ホテルの廊下に県境。そんなホテルが実際にある。

都道府県の境界、「県境」。

通常、県境は河川や湖、山の稜線などに引かれていることが多く、なかには街中を通っているケースもある。

その場合も公有地が県境となっていることがほとんどだ。だが、ごく希に建物の中を通っていることもある。

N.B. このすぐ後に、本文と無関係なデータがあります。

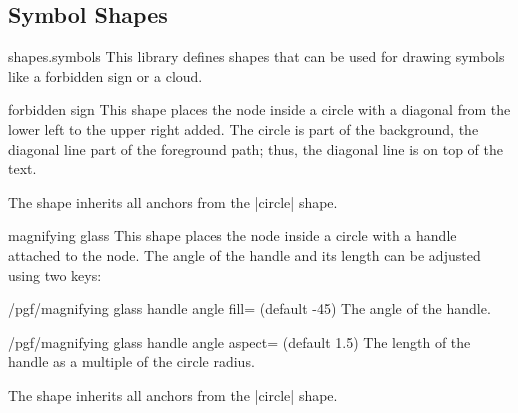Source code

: \subsection{Symbol Shapes}

\begin{pgflibrary}{shapes.symbols}
  This library defines shapes that can be used for drawing symbols
  like a forbidden sign or a cloud.
\end{pgflibrary}



\begin{shape}{forbidden sign}
  This shape places the node inside a circle with a diagonal from the
  lower left to the upper right added. The circle is part of the
  background, the diagonal line part of the foreground path; thus, the
  diagonal line is on top of the text.
  
\begin{codeexample}[]
\end{codeexample}

  The shape inherits all anchors from the |circle| shape.
\end{shape}


\begin{shape}{magnifying glass}
  This shape places the node inside a circle with a handle attached to
  the node. The angle of the handle and its length can be adjusted
  using two keys:

  \begin{key}{/pgf/magnifying glass handle angle fill= (default -45)}
    The angle of the handle. 
  \end{key}

  \begin{key}{/pgf/magnifying glass handle angle aspect= (default 1.5)}
    The length of the handle as a multiple of the circle radius.
  \end{key}
  
\begin{codeexample}[]
\end{codeexample}
  The shape inherits all anchors from the |circle| shape.
\end{shape}


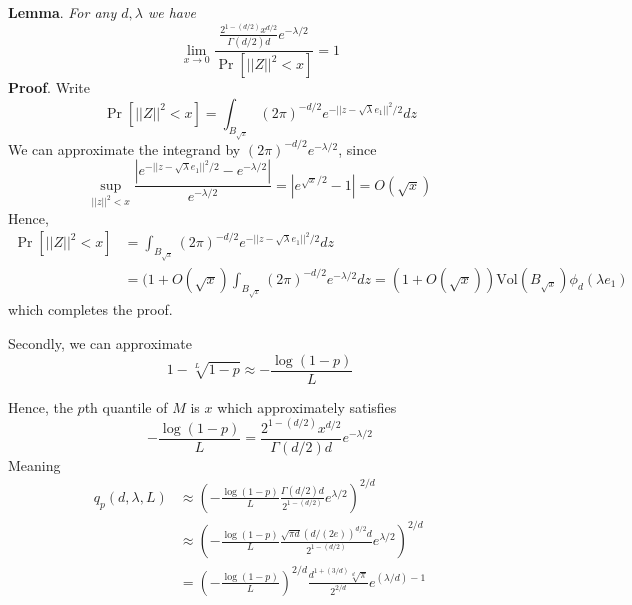 \documentclass[12pt]{article}
\begin{document}
\textbf{Lemma}.
\emph{ For any $d, \lambda$ we have
\[
\lim_{x \to 0} \frac{\frac{2^{1-(d/2)} x^{d/2}}{\Gamma(d/2) d} e^{-\lambda/2}}{\Pr[||Z||^2 < x]} = 1
\]
}
\textbf{Proof}.
Write
\[
\Pr[||Z||^2 < x] = \int_{B_{\sqrt{x}}} (2\pi)^{-d/2} e^{-||z - \sqrt{\lambda} e_1||^2/2} dz
\]
We can approximate the integrand by $(2\pi)^{-d/2} e^{-\lambda/2}$, since
\[
\sup_{||z||^2 < x} \frac{|e^{-||z - \sqrt{\lambda} e_1||^2/2} - e^{-\lambda/2}|}{e^{-\lambda/2}} = |e^{\sqrt{x}/2} - 1| = O(\sqrt{x})
\]
Hence,
\begin{align*}
\Pr[||Z||^2 < x] &= \int_{B_{\sqrt{x}}} (2\pi)^{-d/2} e^{-||z - \sqrt{\lambda} e_1||^2/2} dz
\\&= (1 + O(\sqrt{x})\int_{B_{\sqrt{x}}} (2\pi)^{-d/2} e^{-\lambda/2} dz = (1 + O(\sqrt{x})) \text{Vol}(B_{\sqrt{x}}) \phi_d(\lambda e_1)
\end{align*}
which completes the proof.

Secondly, we can approximate
\[
1-\sqrt[L]{1-p} \approx -\frac{\log(1-p)}{L}
\]

Hence, the $p$th quantile of $M$ is $x$ which approximately satisfies
\[
-\frac{\log(1-p)}{L} = \frac{2^{1-(d/2)} x^{d/2}}{\Gamma(d/2) d} e^{-\lambda/2}
\]
Meaning
\begin{align*}
q_p(d, \lambda, L) &\approx \left(-\frac{\log(1-p)}{L} \frac{\Gamma(d/2) d}{2^{1-(d/2)}} e^{\lambda/2}\right)^{2/d}
\\&\approx \left(-\frac{\log(1-p)}{L} \frac{\sqrt{\pi d} (d/(2e))^{d/2} d}{2^{1-(d/2)}} e^{\lambda/2}\right)^{2/d}
\\&= \left(-\frac{\log(1-p)}{L}\right)^{2/d}
\frac{d^{1 + (3/d)} \sqrt[d]{\pi}}{2^{2/d}}
e^{(\lambda/d) - 1}
\end{align*}
\end{document}
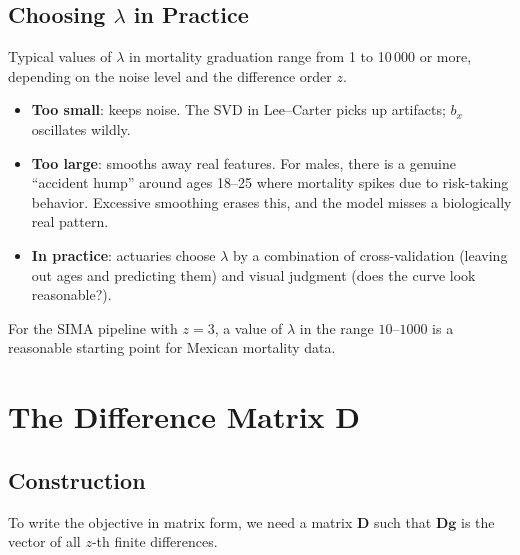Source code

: \documentclass[11pt,a4paper]{article}
\begin{document}
\subsection{Choosing $\lambda$ in Practice}

\begin{application}
Typical values of $\lambda$ in mortality graduation range from 1 to 10\,000 or more, depending on the noise level and the difference order $z$.

\begin{itemize}[nosep]
  \item \textbf{Too small}: keeps noise.  The SVD in Lee--Carter picks up artifacts; $b_x$ oscillates wildly.
  \item \textbf{Too large}: smooths away real features.  For males, there is a genuine ``accident hump'' around ages 18--25 where mortality spikes due to risk-taking behavior.  Excessive smoothing erases this, and the model misses a biologically real pattern.
  \item \textbf{In practice}: actuaries choose $\lambda$ by a combination of cross-validation (leaving out ages and predicting them) and visual judgment (does the curve look reasonable?).
\end{itemize}

For the SIMA pipeline with $z=3$, a value of $\lambda$ in the range $10$--$1000$ is a reasonable starting point for Mexican mortality data.
\end{application}

\section{The Difference Matrix $\bm{D}$}

\subsection{Construction}

To write the objective in matrix form, we need a matrix $\bm{D}$ such that $\bm{D}\bm{g}$ is the vector of all $z$-th finite differences.
\end{document}
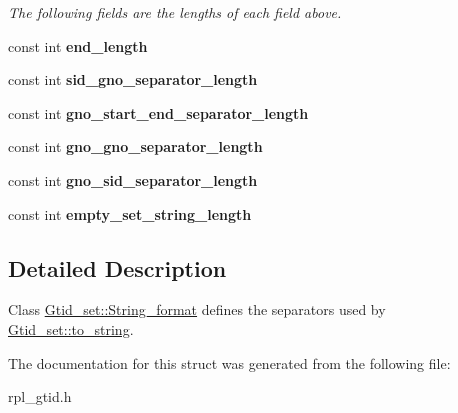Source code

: \begin{DoxyCompactItemize}
\begin{DoxyCompactList}\small\item\em The following fields are the lengths of each field above. \end{DoxyCompactList}\item 
\mbox{\label{structGtid__set_1_1String__format_aeaac08940e44c9f350c1bcee788a4bff}} 
const int {\bfseries end\+\_\+length}
\item 
\mbox{\label{structGtid__set_1_1String__format_a0283525c298a1bc6d5f0fe1593a813f8}} 
const int {\bfseries sid\+\_\+gno\+\_\+separator\+\_\+length}
\item 
\mbox{\label{structGtid__set_1_1String__format_a2edfcb950945b1d7177a8f05bd5500d8}} 
const int {\bfseries gno\+\_\+start\+\_\+end\+\_\+separator\+\_\+length}
\item 
\mbox{\label{structGtid__set_1_1String__format_a873cc394c175f09c7b71dcccb6f735a7}} 
const int {\bfseries gno\+\_\+gno\+\_\+separator\+\_\+length}
\item 
\mbox{\label{structGtid__set_1_1String__format_ae366c1dd9b4a40295188e1f671690b47}} 
const int {\bfseries gno\+\_\+sid\+\_\+separator\+\_\+length}
\item 
\mbox{\label{structGtid__set_1_1String__format_a801f5d1b29c5951133874dad0410d80e}} 
const int {\bfseries empty\+\_\+set\+\_\+string\+\_\+length}
\end{DoxyCompactItemize}


\subsection{Detailed Description}
Class \mbox{\hyperlink{structGtid__set_1_1String__format}{Gtid\+\_\+set\+::\+String\+\_\+format}} defines the separators used by \mbox{\hyperlink{classGtid__set_a256a8c891ab89b5388bdae4df8798d9b}{Gtid\+\_\+set\+::to\+\_\+string}}. 

The documentation for this struct was generated from the following file\+:\begin{DoxyCompactItemize}
\item 
rpl\+\_\+gtid.\+h\end{DoxyCompactItemize}
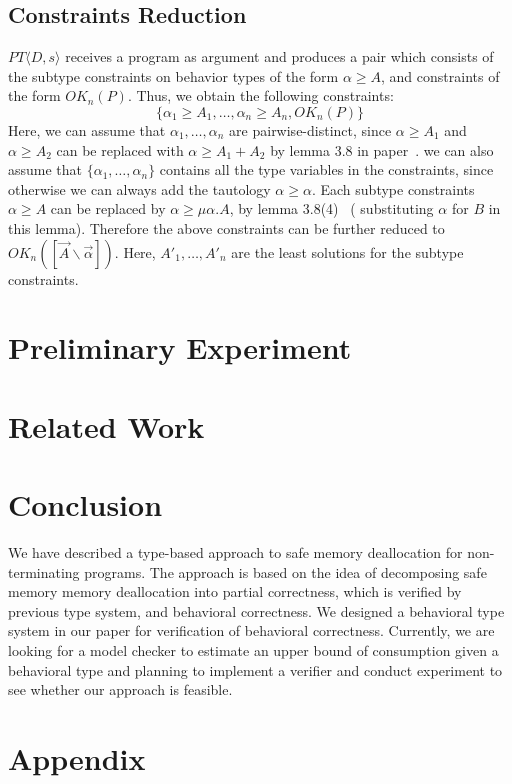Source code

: \documentclass[english]{jssst_ppl} %
\theoremstyle{definition}
\begin{document}
\subsection{Constraints Reduction}
$PT\langle D, s \rangle$ receives a program as argument and produces a pair which consists of the subtype constraints on behavior types of the form $\alpha \ge A$, and constraints of the form $OK_{n}(P)$. Thus, we obtain the following constraints:\\
$$
\{ \alpha_{1} \ge A_{1}, \dots, \alpha_{n} \ge  A_{n}, OK_{n}(P)\}
$$
Here, we can assume that $\alpha_{1}, \dots, \alpha_{n}$ are pairwise-distinct, since $\alpha \ge A_{1}$ and $\alpha \ge A_{2}$ can be replaced with $\alpha \ge A_{1}+A_{2}$ by lemma 3.8 in paper~\cite{DBLP:journals/lmcs/KobayashiSW06}. we can also assume that $\{ \alpha_{1}, \dots, \alpha_{n} \}$ contains all the type variables in the constraints, since otherwise we can always add the tautology $\alpha \ge \alpha$. Each subtype constraints $\alpha \ge A$ can be replaced by $\alpha \ge \mu \alpha. A$, by lemma 3.8(4)~\cite{DBLP:journals/lmcs/KobayashiSW06} ( substituting $\alpha$ for $B$ in this lemma). Therefore the above constraints can be further reduced to $OK_{n}([\vec{A} \backslash \vec{\alpha}])$. Here, $A'_{1}, \dots, A'_{n}$ are the least solutions for the subtype constraints.

\section{Preliminary Experiment}

\section{Related Work}

\section{Conclusion}

We have described a type-based approach to safe memory deallocation
for non-terminating programs. The approach is based on the idea of
decomposing safe memory memory deallocation into partial correctness,
which is verified by previous type system, and behavioral
correctness. We designed a behavioral type system in our paper for
verification of behavioral correctness. Currently, we are looking for
a model checker to estimate an upper bound of consumption given a
behavioral type and planning to implement a verifier and conduct
experiment to see whether our approach is feasible.




\newpage
\appendix
\section*{Appendix}



\end{document}
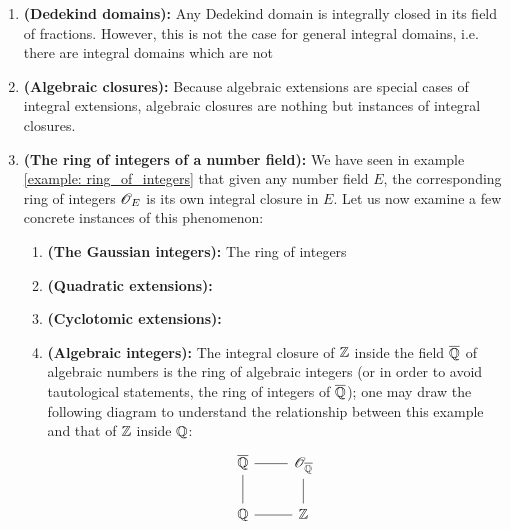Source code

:             \begin{example}
                \noindent
                \begin{enumerate}
                    \item \textbf{(Dedekind domains):} Any Dedekind domain is integrally closed in its field of fractions. However, this is not the case for general integral domains, i.e. there are integral domains which are not 
                    \item \textbf{(Algebraic closures):} Because algebraic extensions are special cases of integral extensions, algebraic closures are nothing but instances of integral closures.
                    \item \textbf{(The ring of integers of a number field):} We have seen in example \ref{example: ring_of_integers} that given any number field $E$, the corresponding ring of integers $\mathscr{O}_E$ is its own integral closure in $E$. Let us now examine a few concrete instances of this phenomenon:
                        \begin{enumerate}
                            \item \textbf{(The Gaussian integers):} The ring of integers 
                            \item \textbf{(Quadratic extensions):}
                            \item \textbf{(Cyclotomic extensions):}
                            \item \textbf{(Algebraic integers):} The integral closure of $\mathbb{Z}$ inside the field $\overline{\mathbb{Q}}$ of algebraic numbers is the ring of algebraic integers (or in order to avoid tautological statements, the ring of integers of $\overline{\mathbb{Q}}$); one may draw the following diagram to understand the relationship between this example and that of $\mathbb{Z}$ inside $\mathbb{Q}$:
                                $$
                                    \begin{tikzcd}
                                    	\overline{\Q} & {\scrO_{\overline{\Q}}} \\
                                    	\Q & \Z
                                    	\arrow[no head, from=2-1, to=1-1]
                                    	\arrow[no head, from=2-2, to=1-2]
                                    	\arrow[no head, from=1-1, to=1-2]
                                    	\arrow[no head, from=2-1, to=2-2]
                                    \end{tikzcd}
                                $$
                        \end{enumerate}
                \end{enumerate}
            \end{example}

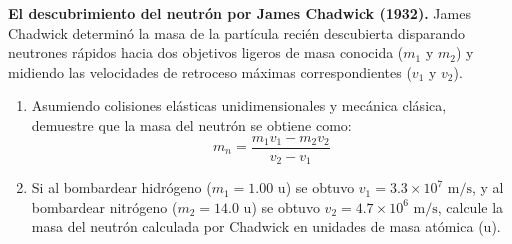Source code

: \item \textbf{El descubrimiento del neutrón por James Chadwick (1932).}
James Chadwick determinó la masa de la partícula recién descubierta disparando neutrones rápidos hacia dos objetivos ligeros de masa conocida ($m_1$ y $m_2$) y midiendo las velocidades de retroceso máximas correspondientes ($v_1$ y $v_2$).
\begin{enumerate}
    \item Asumiendo colisiones elásticas unidimensionales y mecánica clásica, demuestre que la masa del neutrón se obtiene como:
    $$ m_n = \frac{m_1 v_1 - m_2 v_2}{v_2 - v_1} $$
    \item Si al bombardear hidrógeno ($m_1 = 1.00\text{ u}$) se obtuvo $v_1 = 3.3 \times 10^7\text{ m/s}$, y al bombardear nitrógeno ($m_2 = 14.0\text{ u}$) se obtuvo $v_2 = 4.7 \times 10^6\text{ m/s}$, calcule la masa del neutrón calculada por Chadwick en unidades de masa atómica ($\text{u}$).
\end{enumerate}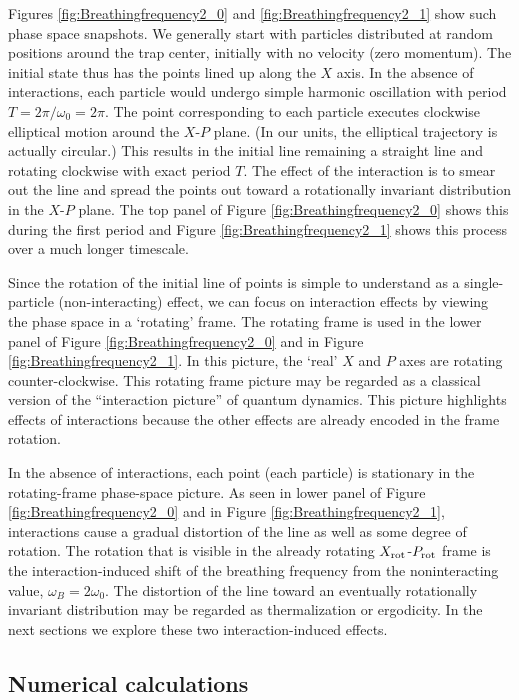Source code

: \documentclass[onecolumn,pra]{revtex4-1}
\begin{document}
Figures \ref{fig:Breathingfrequency2_0} and \ref{fig:Breathingfrequency2_1} show such phase space
snapshots.  We generally start with particles distributed at random positions around the trap
center, initially with no velocity (zero momentum).  The initial state thus has the points lined up
along the $X$ axis.  In the absence of interactions, each particle would undergo simple harmonic
oscillation with period $T=2\pi/\omega_0 = 2\pi$.  The point corresponding to each particle executes
clockwise elliptical motion around the $X$-$P$ plane.  (In our units, the elliptical trajectory is
actually circular.)  This results in the initial line remaining a straight line and rotating
clockwise with exact period $T$.  The effect of the interaction is to smear out the line and spread
the points out toward a rotationally invariant distribution in the $X$-$P$ plane.  The top panel of
Figure \ref{fig:Breathingfrequency2_0} shows this during the first period and Figure
\ref{fig:Breathingfrequency2_1} shows this process over a much longer timescale.

Since the rotation of the initial line of points is simple to understand as a single-particle
(non-interacting) effect, we can focus on interaction effects by viewing the phase space in a
`rotating' frame.  The rotating frame is used in the lower panel of Figure
\ref{fig:Breathingfrequency2_0} and in Figure \ref{fig:Breathingfrequency2_1}.  In this picture, the
`real' $X$ and $P$ axes are rotating counter-clockwise.  This rotating frame picture may be regarded
as a classical version of the ``interaction picture'' of quantum dynamics.  This picture highlights
effects of interactions because the other effects are already encoded in the frame rotation.

In the absence of interactions, each point (each particle) is stationary in the rotating-frame
phase-space picture.  As seen in lower panel of Figure \ref{fig:Breathingfrequency2_0} and in Figure
\ref{fig:Breathingfrequency2_1}, interactions cause a gradual distortion of the line as well as some
degree of rotation.
%
The rotation that is visible in the already rotating $X_{\rm rot}$-$P_{\rm rot}$ frame is the
interaction-induced shift of the breathing frequency from the noninteracting value,
$\omega_B=2\omega_0$.  The distortion of the line toward an eventually rotationally invariant
distribution may be regarded as thermalization or ergodicity.  In the next sections we explore these
two interaction-induced effects.




\subsection{Numerical calculations}
\end{document}
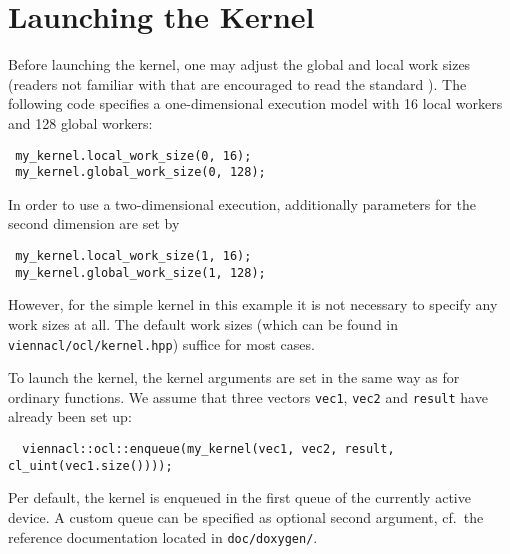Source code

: \section{Launching the {\OpenCL} Kernel}
Before launching the kernel, one may adjust the global and local work sizes (readers not familiar with that are encouraged to read the {\OpenCL} standard \cite{khronoscl}).
The following code specifies a one-dimensional execution model with 16 local workers and 128 global workers:
\begin{lstlisting}
 my_kernel.local_work_size(0, 16);
 my_kernel.global_work_size(0, 128);
\end{lstlisting}
In order to use a two-dimensional execution, additionally parameters for the second dimension are set by
\begin{lstlisting}
 my_kernel.local_work_size(1, 16);
 my_kernel.global_work_size(1, 128);
\end{lstlisting}
However, for the simple kernel in this example it is not necessary to specify any work sizes at all. The default work sizes (which can be found in \texttt{viennacl/ocl/kernel.hpp}) suffice for most cases.

To launch the kernel, the kernel arguments are set in the same way as for ordinary functions.
We assume that three {\ViennaCL} vectors \lstinline|vec1|, \lstinline|vec2| and \lstinline|result| have already been set up:
\begin{lstlisting}
  viennacl::ocl::enqueue(my_kernel(vec1, vec2, result, cl_uint(vec1.size())));
\end{lstlisting}
Per default, the kernel is enqueued in the first queue of the currently active device. A custom queue can be specified as optional second argument, cf.~the reference documentation
located in \texttt{doc/doxygen/}.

熊本と大分の県境にある「ひぜんや」という観光ホテルがそれだ。

この観光ホテルは建物のなかに熊本県と大分県の県境がある。

「ひぜんや」のある杖立温泉の歴史は古く、1800年前に応神天皇が産湯として使った霊泉が始まりだともいわれていて、昭和の時代には「九州の奥座敷」「福岡の奥座敷」と呼ばれ、九州各地から観光客が訪れる人気温泉だった。

ちなみにこのホテルは九州出身のシンガーソングライター井上陽水さんの名曲「リバーサイドホテル」のモデル。

「ひぜんや」の画像検索結果

もともと杖立温泉は熊本と大分の県境に位置しており、「ひぜんや」は杖立川に沿って横長に建てられたことから館内に県境を抱えることになった。

県境は、「熊本館」と「大分館」と名付けられた客室棟の間を通っており、その11棟をつなぐ渡り廊下「両国橋」には大分と熊本の県境の表示が置かれている。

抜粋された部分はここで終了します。